Most quantitative palynologic work uses counts or percentages of taxa (i.e., relative frequency) as the basic measure of occurrence for analysis. Relative frequency has proved satisfactory for most purposes, but it has some undesirable properties. Most notable among these is the closed sum, that is, percentages always sum to 100 and counts sum to a fixed total (basically 100 times a constant). If one taxon goes up in frequency, the remaining taxa as a whole must go down. Percentages, therefore, have an artificial, imposed negative correlation that can distort multivariate ordinations and classifications, and can render common confirmatory statistical analysis such as analysis of variance invalid. Transformations to solve this problem for compositional data in general have been devised (Aitchison, 1986), but involve the logistic normal transformation which uses logarithms of the raw data. Because paleontological data matrices usually contain numerous zeroes, Aitchison's method has to be altered to change zeroes to small positive values. This alteration complicates matters, and the logistic normal transformation has not been used much in paleontology. Use of the logistic normal is treated more fully in Kovach and Batten (Chap. 18 this volume). The complications in using even transformed relative frequency data suggest that other possibilities for measuring quantitative abundance should be examined.

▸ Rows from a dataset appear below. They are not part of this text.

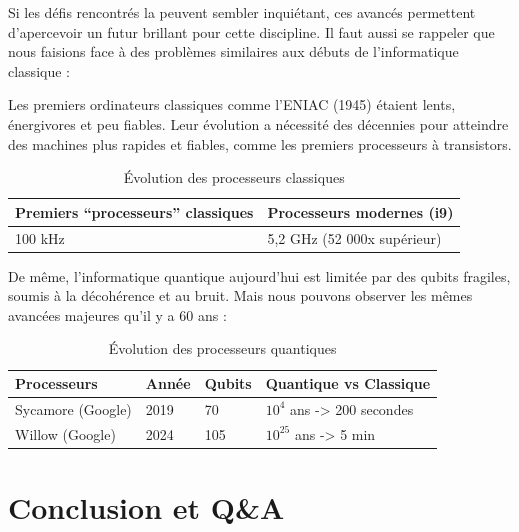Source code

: \documentclass{article}
\begin{document}
Si les défis rencontrés la peuvent sembler inquiétant, ces avancés permettent d'apercevoir un futur brillant pour cette discipline. Il faut aussi se rappeler que nous faisions face à des problèmes similaires aux débuts de l’informatique classique :  

Les premiers ordinateurs classiques comme l'ENIAC (1945) étaient lents, énergivores et peu fiables. Leur évolution a nécessité des décennies pour atteindre des machines plus rapides et fiables, comme les premiers processeurs à transistors. 

\begin{table}[H]
\centering
\begin{tabular}{|l|l|}
  \hline
  \textbf{Premiers “processeurs” classiques} & \textbf{Processeurs modernes (i9)} \\
  \hline
  100 kHz & 5,2 GHz (52 000x supérieur) \\
  \hline
\end{tabular}
\caption{Évolution des processeurs classiques}
\end{table}

De même, l’informatique quantique aujourd'hui est limitée par des qubits fragiles, soumis à la décohérence et au bruit. Mais nous pouvons observer les mêmes avancées majeures qu’il y a 60 ans : 

\begin{table}[H]
\centering
\begin{tabular}{|l|l|l|l|}
  \hline
  \textbf{Processeurs} & \textbf{Année} & \textbf{Qubits} & \textbf{Quantique vs Classique} \\
  \hline
  Sycamore (Google) & 2019 & 70 & $10^4$ ans -> 200 secondes \\
  Willow (Google) & 2024 & 105 & $10^{25}$ ans -> 5 min \\
  \hline
\end{tabular}
\caption{Évolution des processeurs quantiques}
\end{table}

\cite{googleWillow} \cite{wikipediaSycamore} \cite{wikipediaQProcessors}

\break\section{Conclusion et Q\&A}
\end{document}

Use of palynomorph concentration (number of grains per unit volume or weight of sediment analyzed) is not common in pre-Quaternary palynology, but has theoretical advantages. Analyses of concentration can be based on total concentration of all palynomorphs or on concentrations of individual taxa in a sample. Concentrations are useful because they may distinguish depositional environments and because concentrations have favorable statistical properties.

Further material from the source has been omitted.